Isolation and partial characterization of six somatomedin-like peptides from human plasma Cohn fraction IV.

Six somatomedin-like peptides were purified from human plasma Cohn fraction IV by a six-step procedure which included ethanol precipitation, reversed-phase extraction, gel filtration, chromatofocusing and reversed-phase high pressure liquid chromatography (HPLC). Purification was monitored with a competitive protein binding assay using a crude preparations of somatomedin carrier protein. The peptides isolated were homogeneous by reversed-phase HPLC and sodium dodecyl sulphate polyacrylamide gel electrophoresis (SDS-PAGE). Their apparent isoelectric points determined by chromatofocusing were 9.2 (Sm I), (Sm II), 8.2 (Sm III), 6.7 (Sm IV), 6.3 (Sm V), and 6.15 (Sm VI).
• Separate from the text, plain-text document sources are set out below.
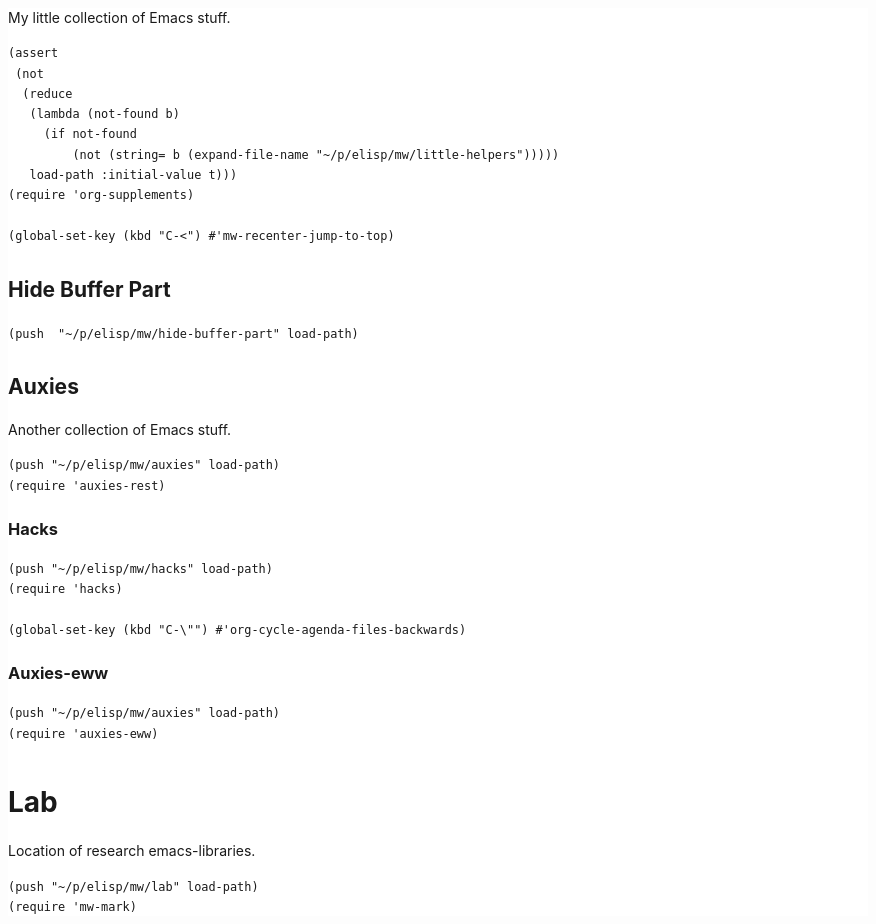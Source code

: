 My little collection of Emacs stuff.

    (assert
     (not
      (reduce
       (lambda (not-found b)
         (if not-found
             (not (string= b (expand-file-name "~/p/elisp/mw/little-helpers")))))
       load-path :initial-value t)))
    (require 'org-supplements)

    (global-set-key (kbd "C-<") #'mw-recenter-jump-to-top)


<a id="orgce0c828"></a>

## Hide Buffer Part

    (push  "~/p/elisp/mw/hide-buffer-part" load-path)


<a id="org844d7f2"></a>

## Auxies

Another collection of Emacs stuff.

    (push "~/p/elisp/mw/auxies" load-path)
    (require 'auxies-rest)


<a id="org20feb2d"></a>

### Hacks

    (push "~/p/elisp/mw/hacks" load-path)
    (require 'hacks)

    (global-set-key (kbd "C-\"") #'org-cycle-agenda-files-backwards)


<a id="orgd57e323"></a>

### Auxies-eww

    (push "~/p/elisp/mw/auxies" load-path)
    (require 'auxies-eww)


<a id="org3211f77"></a>

# Lab

Location of research emacs-libraries.

    (push "~/p/elisp/mw/lab" load-path)
    (require 'mw-mark)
SDS-PAGE under reducing conditions revealed that they are composed of a single peptide chain with apparent molecular weights of 6800 for Sm I, II and IV and 6400 for Sm III, V, and VI. They were equally potent in the porcine costal cartilage in vitro bioassay. The basic peptides (Sm I-III) were significantly more active in radioimmunoassays for somatomedin C (SmC) and insulin-like growth factor I C-peptide (IGF-I (30 - 41], while only the slightly acidic peptides were active in a radioimmunoassay for insulin-like growth factor II C-peptide (IGF-II (33-40]. When receptor binding was tested with human placental cell membranes and Sm III as tracer, the basic peptides were significantly more potent than Sm IV-VI. With rat liver cell membranes and Sm V as tracer the slightly acidic peptides were more potent. These findings suggest 1) that human plasma may contain other somatomedin-like peptides besides the major components IGF-I/SmC and IGF-II, and 2) that the basic peptides are structurally related to IGF-I/SmC and the slightly acidic peptides are related to IGF-II.